In Atlanta, the response was equally rapid. Our team implemented measures to ensure maximum security and vigilance for French schools, cultural centers and official offices in our jurisdiction. We diffused an emergency hotline set up by the French Ministry of Foreign Affairs for victims’ families seeking information and help. Finally, with security and communications in place, we answered the strong, democratic demand to assemble.
Vigils were held across our jurisdiction — Atlanta, Charlotte, Charleston, Columbia, Nashville, Greenville, Raleigh, Mobile and Hattiesburg — to pay homage to the victims and their families. It was important for the French community to gather and grieve together, alongside our American friends, to find comfort in community and to do something, however small, to show that we are not afraid; we will not renounce our way of life; we stand united with our compatriots in France against extremism and hatred.

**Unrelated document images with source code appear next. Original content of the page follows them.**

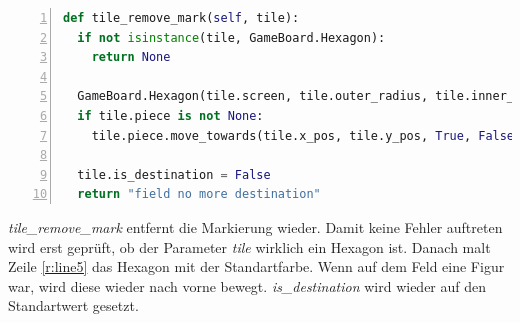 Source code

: \begin{lstlisting}[language=python,caption={Felder markieren},captionpos=b,label={lst:hexa:markieren},numbers=left,frame=none,escapechar=|]
def tile_remove_mark(self, tile):
  if not isinstance(tile, GameBoard.Hexagon):
    return None

  GameBoard.Hexagon(tile.screen, tile.outer_radius, tile.inner_radius,tile.x_pos, tile.y_pos)|\label{r:line5}|
  if tile.piece is not None:
    tile.piece.move_towards(tile.x_pos, tile.y_pos, True, False)

  tile.is_destination = False
  return "field no more destination"

\end{lstlisting}

\textit{tile\_remove\_mark} entfernt die Markierung wieder. Damit keine Fehler auftreten wird erst geprüft, ob der Parameter \textit{tile} wirklich ein Hexagon ist. Danach malt Zeile \ref{r:line5} das Hexagon mit der Standartfarbe. Wenn auf dem Feld eine Figur war, wird diese wieder nach vorne bewegt. \textit{is\_destination} wird wieder auf den Standartwert gesetzt.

For most of us, it was national grief — grief for our beloved city, grief for innocence lost. For a few in our community, it was a personal grief, expressing a very personal, tangible loss.
In Atlanta, we were deeply moved by the love and support from the community — from the proactive measures of our building management, the Parmenter Group, that enabled us to quickly organize a safe and orderly event at the consulate, to the hundreds of people of all nationalities, political persuasions and religions who came to show their support of France, including state Rep. Scott Holcomb, Atlanta City Councilman Kwanza Hall and members of the consular corps. We were so grateful for their presence and support.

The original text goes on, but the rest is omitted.